Giovanni ci aveva presentato Enzo come suo fratello, ma capimmo subito che non vi era alcuna evidenza di parentela tra i due (a cominciare dal cognome diverso per continuare con il distacco della sorella di Giovanni che quando faceva visita al fratello si rivolgeva ad Enzo dandogli del lei). Nei cinque anni che vivemmo in quella casa rispettai la loro riservatezza e parlando con Giovanni indicavo sempre il signor Franco come “suo fratello”, senza mai fargli intendere di sapere. Li ho conosciuti negli anni della maturità, nel tempo dell'amore adulto e consapevole, quando l'antica passione cede il passo al sentimento solido, all'affetto imperituro, alla certezza di esserci l'uno per l'altro.

La vita per loro era la quotidianità di due persone anziane, scandita da gesti che si ripetevano ogni giorno uguali. Franco arrivava al mattino, Giovanni metteva su la caffettiera e si perdevano nelle loro lunghe chiacchierate la cui eco mi arrivavano attraverso la sottile parete che ci divideva. A volte discutevano animatamente, ma non li ho mai sentiti litigare sul serio. Avevano i loro rituali: la mattina uscivano a fare la spesa, i primi tempi c'era anche il barboncino di Giovanni al seguito, poi il pranzo.

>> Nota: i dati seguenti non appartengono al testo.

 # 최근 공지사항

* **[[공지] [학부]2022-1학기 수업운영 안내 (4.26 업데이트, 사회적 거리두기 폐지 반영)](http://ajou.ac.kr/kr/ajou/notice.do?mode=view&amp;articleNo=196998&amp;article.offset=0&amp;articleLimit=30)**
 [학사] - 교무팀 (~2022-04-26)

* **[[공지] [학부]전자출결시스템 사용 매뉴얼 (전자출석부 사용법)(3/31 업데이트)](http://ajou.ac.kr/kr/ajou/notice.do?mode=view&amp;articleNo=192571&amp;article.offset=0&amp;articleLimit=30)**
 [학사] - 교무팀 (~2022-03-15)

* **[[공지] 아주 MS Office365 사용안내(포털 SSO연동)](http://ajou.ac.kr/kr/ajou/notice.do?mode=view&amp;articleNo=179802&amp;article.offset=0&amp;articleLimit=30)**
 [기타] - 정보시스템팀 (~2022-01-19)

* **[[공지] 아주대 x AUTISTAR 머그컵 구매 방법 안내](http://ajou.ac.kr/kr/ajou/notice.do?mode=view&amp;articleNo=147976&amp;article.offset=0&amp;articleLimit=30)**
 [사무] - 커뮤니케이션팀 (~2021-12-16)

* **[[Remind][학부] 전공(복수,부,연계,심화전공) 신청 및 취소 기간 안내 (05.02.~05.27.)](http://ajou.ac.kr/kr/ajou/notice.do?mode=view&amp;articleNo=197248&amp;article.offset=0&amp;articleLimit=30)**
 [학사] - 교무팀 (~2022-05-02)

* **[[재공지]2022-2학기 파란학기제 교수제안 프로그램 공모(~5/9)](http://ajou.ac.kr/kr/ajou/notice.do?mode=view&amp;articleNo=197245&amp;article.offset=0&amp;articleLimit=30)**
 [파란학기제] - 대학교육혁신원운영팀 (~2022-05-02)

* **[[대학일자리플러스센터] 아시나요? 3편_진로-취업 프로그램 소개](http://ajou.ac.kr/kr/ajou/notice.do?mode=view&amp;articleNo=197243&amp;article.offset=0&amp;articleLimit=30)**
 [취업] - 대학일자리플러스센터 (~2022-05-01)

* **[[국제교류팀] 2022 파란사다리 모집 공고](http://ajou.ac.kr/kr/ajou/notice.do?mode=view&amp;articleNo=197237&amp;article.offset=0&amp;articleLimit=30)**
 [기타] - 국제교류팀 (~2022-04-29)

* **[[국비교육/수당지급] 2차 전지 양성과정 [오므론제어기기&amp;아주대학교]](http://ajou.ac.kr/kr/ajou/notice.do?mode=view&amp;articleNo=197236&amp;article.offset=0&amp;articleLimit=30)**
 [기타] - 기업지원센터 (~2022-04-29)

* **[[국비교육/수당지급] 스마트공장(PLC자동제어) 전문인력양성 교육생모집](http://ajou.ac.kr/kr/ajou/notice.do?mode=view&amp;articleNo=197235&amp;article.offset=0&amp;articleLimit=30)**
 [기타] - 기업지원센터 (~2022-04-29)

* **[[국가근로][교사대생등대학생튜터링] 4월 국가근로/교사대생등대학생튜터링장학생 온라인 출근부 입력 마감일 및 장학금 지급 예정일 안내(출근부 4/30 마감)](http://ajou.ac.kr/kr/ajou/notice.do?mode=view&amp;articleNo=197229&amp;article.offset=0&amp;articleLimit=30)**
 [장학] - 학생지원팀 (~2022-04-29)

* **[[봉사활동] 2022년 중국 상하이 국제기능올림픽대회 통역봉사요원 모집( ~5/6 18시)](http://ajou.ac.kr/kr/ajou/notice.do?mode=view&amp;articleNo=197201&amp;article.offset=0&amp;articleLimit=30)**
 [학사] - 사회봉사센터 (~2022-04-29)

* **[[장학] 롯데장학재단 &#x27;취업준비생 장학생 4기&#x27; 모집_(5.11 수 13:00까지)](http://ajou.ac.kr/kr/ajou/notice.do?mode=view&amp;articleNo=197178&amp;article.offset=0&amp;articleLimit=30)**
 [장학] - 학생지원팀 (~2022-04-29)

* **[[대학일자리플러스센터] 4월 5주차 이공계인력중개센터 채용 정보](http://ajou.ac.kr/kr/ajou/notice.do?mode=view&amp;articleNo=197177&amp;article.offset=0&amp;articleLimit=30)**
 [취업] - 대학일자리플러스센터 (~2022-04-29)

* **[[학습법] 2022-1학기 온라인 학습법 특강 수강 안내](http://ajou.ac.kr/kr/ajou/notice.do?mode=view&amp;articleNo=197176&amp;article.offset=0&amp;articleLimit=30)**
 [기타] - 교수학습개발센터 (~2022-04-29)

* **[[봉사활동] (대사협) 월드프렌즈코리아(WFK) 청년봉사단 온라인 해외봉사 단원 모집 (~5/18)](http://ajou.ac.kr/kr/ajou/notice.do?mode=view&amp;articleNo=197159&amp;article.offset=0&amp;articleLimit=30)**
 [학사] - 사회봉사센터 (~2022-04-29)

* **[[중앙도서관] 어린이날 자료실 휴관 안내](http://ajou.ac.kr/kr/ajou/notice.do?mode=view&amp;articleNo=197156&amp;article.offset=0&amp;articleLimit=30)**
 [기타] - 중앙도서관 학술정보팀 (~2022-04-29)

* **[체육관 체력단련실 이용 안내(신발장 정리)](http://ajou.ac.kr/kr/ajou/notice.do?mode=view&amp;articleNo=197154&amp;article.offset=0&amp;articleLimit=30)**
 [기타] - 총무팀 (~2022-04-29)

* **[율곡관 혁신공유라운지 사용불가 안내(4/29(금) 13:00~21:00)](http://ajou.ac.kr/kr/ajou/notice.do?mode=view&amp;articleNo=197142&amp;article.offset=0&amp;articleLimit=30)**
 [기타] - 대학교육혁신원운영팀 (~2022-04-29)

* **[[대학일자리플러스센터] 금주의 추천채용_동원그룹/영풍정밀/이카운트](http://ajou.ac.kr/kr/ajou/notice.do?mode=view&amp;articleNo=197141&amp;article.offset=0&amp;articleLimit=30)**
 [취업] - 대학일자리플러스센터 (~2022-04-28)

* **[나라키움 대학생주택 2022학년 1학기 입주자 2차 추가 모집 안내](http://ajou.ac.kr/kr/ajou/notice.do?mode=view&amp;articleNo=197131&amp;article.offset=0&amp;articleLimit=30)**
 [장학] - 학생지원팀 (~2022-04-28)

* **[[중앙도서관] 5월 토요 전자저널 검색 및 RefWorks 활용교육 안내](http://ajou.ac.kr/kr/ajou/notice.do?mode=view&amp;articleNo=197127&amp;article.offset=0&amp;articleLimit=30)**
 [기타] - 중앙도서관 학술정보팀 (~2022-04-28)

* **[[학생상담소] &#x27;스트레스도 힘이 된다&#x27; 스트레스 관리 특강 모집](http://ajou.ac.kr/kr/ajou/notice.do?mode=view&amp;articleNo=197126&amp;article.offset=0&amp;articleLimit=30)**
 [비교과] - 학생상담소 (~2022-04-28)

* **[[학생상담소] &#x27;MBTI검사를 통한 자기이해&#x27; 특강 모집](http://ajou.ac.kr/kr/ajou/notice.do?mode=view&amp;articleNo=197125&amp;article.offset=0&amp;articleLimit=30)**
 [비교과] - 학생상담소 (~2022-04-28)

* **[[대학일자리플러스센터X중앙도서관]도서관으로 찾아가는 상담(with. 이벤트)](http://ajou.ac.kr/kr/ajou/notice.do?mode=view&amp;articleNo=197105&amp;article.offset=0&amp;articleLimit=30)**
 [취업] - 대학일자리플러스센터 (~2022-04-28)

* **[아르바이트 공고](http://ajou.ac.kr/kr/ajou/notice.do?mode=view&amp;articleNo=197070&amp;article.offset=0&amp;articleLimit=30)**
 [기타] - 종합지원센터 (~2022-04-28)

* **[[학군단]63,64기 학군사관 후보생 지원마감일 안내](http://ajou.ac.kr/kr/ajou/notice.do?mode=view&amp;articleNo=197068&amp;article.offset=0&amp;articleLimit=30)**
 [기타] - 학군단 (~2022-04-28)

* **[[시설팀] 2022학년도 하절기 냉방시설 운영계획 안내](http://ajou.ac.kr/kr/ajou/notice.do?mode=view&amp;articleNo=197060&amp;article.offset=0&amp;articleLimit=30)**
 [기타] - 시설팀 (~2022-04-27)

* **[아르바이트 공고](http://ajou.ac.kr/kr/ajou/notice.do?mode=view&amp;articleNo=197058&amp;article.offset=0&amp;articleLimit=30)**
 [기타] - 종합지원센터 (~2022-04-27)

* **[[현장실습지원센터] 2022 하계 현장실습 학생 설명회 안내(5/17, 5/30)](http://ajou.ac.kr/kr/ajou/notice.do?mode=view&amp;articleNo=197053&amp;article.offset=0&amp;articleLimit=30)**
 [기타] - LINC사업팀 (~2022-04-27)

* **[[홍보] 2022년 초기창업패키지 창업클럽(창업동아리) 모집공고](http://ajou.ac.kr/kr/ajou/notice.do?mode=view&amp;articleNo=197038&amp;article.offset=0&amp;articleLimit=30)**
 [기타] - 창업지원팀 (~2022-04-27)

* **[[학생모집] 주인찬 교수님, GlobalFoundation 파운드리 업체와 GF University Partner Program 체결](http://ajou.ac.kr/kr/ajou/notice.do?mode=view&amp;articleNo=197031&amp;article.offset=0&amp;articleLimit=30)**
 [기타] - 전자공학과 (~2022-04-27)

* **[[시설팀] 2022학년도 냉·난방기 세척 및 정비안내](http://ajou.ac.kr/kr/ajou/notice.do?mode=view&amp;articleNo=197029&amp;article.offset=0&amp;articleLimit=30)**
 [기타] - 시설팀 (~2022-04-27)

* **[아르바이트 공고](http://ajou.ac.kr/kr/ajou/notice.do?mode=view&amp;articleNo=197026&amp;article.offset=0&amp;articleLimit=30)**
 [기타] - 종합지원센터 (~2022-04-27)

Poche volte ho visto Enzo rimanere a mangiare a casa di Giovanni e in ogni caso già nel pomeriggio si separavano, non cenavano mai insieme, ognuno già al calar del sole era nella propria casa a concludere da solo la giornata. Impensabile dormire insieme, c'era una prassi ormai consolidata da una vita e un pudore dei gesti e dei comportamenti che rimase tale fino alla fine. Quell'amore proibito, nascosto agli occhi della gente, tenuto segreto per tutta la vita, doveva rimanere tale per sempre. Nessuna concessione allo scandalo ma neppure un'apertura alla modernità, a quel mondo gay che in quegli anni cominciava a venire allo scoperto e si era già preso certi ambienti, le strade e i locali del centro, soprattutto tra l'élite intellettuale e gli artisti.

Ma di tutto questo Franco e Giovanni, data l'età, non si era neppure accorti.  Giovanni aveva 87 anni quando ci lasciò. In realtà aveva iniziato a lasciarci molto prima, perché la memoria e la lucidità avevano già da un po' cominciato a spegnersi. Enzo lo accompagnava e gli stava vicino, tenendolo per mano in quest'ultimo tratto del loro tempo insieme. Ma ad un certo punto, i nipoti di Giovanni, intuendo che lo zio non poteva più stare da solo, lo trasferirono in una casa di cura, dove morì, dopo un periodo in cui provò a riadattarsi ad una vita che non era più la sua e ad un mondo che non gli apparteneva.

Non so adesso dove sia il signor Franco, come si sia reinventato la vita senza il suo Giovanni. E soprattutto non so come sarebbe adesso la loro vita, ora che potrebbero vivere quella storia alla luce del sole e persino sposarsi. Mi chiedo se siano stati felici fino in fondo, se è vero che nei segreti si nasconde la felicità, o se avrebbero desiderato altro per loro, magari raccontare il loro amore, condividerlo con le persone care. So che però in ogni coppia gay che incontro, in chi vede finalmente  riconosciuti i propri diritti e può vivere i sentimenti in libertà, rivedo Enzo e Giovanni, e il sacrificio del loro amore proibito tenuto nascosto per una vita intera.